An dieser Stelle dreht sich der Diskurs permanent um sich selbst. Von links wird der Rassismus kritisiert, auf das Grundrecht auf Asyl verwiesen, die Leistungsfähigkeit der deutschen Wirtschaft betont und eine Wiederauflage von „Wir schaffen das“ gefordert, die sämtliche demokratischen Parteien einschließen und das Thema auf diese Art und Weise befrieden soll.

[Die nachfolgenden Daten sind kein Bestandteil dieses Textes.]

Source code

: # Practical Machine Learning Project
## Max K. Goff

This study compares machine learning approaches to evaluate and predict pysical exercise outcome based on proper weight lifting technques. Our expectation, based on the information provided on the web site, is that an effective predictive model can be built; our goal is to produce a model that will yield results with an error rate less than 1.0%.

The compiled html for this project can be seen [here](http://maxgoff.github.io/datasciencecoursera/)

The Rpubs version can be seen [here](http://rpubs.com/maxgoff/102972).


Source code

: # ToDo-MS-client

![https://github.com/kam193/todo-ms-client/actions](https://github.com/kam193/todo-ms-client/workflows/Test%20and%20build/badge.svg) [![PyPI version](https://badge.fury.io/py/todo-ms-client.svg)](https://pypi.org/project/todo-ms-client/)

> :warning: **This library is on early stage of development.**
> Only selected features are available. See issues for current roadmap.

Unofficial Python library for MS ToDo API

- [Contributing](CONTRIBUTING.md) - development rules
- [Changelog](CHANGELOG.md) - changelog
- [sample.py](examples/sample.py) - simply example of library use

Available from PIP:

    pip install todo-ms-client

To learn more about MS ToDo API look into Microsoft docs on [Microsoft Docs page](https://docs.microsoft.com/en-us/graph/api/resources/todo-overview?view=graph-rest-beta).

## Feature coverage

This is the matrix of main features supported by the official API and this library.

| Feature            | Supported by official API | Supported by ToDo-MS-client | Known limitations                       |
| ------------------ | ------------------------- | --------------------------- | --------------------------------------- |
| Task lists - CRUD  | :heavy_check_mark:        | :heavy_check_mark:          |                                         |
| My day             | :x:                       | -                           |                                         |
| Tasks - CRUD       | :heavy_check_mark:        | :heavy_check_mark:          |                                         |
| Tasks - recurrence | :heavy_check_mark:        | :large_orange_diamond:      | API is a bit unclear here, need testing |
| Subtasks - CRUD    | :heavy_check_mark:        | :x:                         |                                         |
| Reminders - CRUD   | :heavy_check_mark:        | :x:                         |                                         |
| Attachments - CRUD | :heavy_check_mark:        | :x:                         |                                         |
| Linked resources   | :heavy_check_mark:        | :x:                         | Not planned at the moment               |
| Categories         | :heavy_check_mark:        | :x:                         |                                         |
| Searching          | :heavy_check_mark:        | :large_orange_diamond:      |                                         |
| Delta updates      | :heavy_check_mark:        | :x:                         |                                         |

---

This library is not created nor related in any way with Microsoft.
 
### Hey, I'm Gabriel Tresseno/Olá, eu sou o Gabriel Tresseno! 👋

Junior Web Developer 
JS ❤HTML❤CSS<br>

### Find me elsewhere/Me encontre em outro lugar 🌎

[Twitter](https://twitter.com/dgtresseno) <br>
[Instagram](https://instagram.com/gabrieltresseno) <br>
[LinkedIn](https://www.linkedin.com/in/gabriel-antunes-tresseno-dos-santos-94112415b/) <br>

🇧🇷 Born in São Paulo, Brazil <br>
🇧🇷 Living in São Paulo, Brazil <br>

Von rechts der Rechtsbruch der Seenotretter*innen betont, auf die wirtschaftlichen Motive von Geflüchteten verwiesen, die Sicherung der Grenzen eingefordert Cortana und die Gefahr einer Überforderung von Volkswirtschaft und Sozialsystemen beschworen. Dummerweise sind beide Seiten dabei nicht in der Lage, eine Lösung dieser Situation anzubieten.
Stattdessen sind sich beide darin einig, dass der zunehmende Rechtsradikalismus auf die jeweils andere Seite zurückzuführen sei.
Aus linker Sicht würde die AfD schon dann verschwinden, wenn CDU und FDP sich bei SPD, LINKEn und Grünen einhakten und erklären würden, dass wir sämtliche Geflüchteten versorgen können, weil unsere Volkswirtschaft dazu die Mittel habe, was aber nicht einer Forderung nach Open Borders gleichkomme, ohne dass der genaue Unterschied je erklärbar wäre. Der Rechtsradikalismus ist in dieser Erzählung deswegen so stark, weil von bürgerlicher Seite kein Bekenntnis zu progressiven Werten erfolge.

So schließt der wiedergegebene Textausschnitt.